- WORK ORDER: Spot each line in the data below containing "Clothing" and copy it.

____________________

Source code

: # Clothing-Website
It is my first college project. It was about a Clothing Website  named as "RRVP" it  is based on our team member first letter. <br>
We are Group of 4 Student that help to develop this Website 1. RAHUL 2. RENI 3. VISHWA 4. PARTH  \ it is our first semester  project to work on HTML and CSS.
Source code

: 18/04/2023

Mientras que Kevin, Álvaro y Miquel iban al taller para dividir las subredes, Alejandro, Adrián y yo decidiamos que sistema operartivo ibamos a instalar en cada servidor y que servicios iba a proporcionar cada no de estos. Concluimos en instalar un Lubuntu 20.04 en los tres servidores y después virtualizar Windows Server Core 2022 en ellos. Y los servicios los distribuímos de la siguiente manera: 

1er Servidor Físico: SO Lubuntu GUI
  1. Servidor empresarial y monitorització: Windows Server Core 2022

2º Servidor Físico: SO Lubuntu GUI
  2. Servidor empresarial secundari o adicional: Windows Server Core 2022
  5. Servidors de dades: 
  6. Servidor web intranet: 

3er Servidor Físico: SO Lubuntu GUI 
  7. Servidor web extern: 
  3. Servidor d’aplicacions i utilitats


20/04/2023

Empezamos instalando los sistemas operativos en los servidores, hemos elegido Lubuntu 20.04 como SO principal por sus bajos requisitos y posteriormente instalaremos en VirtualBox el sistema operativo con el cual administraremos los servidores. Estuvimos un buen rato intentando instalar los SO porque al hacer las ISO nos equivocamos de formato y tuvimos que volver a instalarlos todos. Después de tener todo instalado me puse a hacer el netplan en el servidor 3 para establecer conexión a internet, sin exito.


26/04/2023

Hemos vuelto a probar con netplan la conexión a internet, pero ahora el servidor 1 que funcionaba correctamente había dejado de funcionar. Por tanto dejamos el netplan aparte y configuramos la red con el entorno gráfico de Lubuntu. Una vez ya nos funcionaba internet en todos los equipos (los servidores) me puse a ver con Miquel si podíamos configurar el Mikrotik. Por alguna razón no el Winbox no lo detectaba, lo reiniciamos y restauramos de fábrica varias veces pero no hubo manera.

____________________

- ANSWER TO THE PROBLEM:
: # Clothing-Website
It is my first college project. It was about a Clothing Website  named as "RRVP" it  is based on our team member first letter. <br>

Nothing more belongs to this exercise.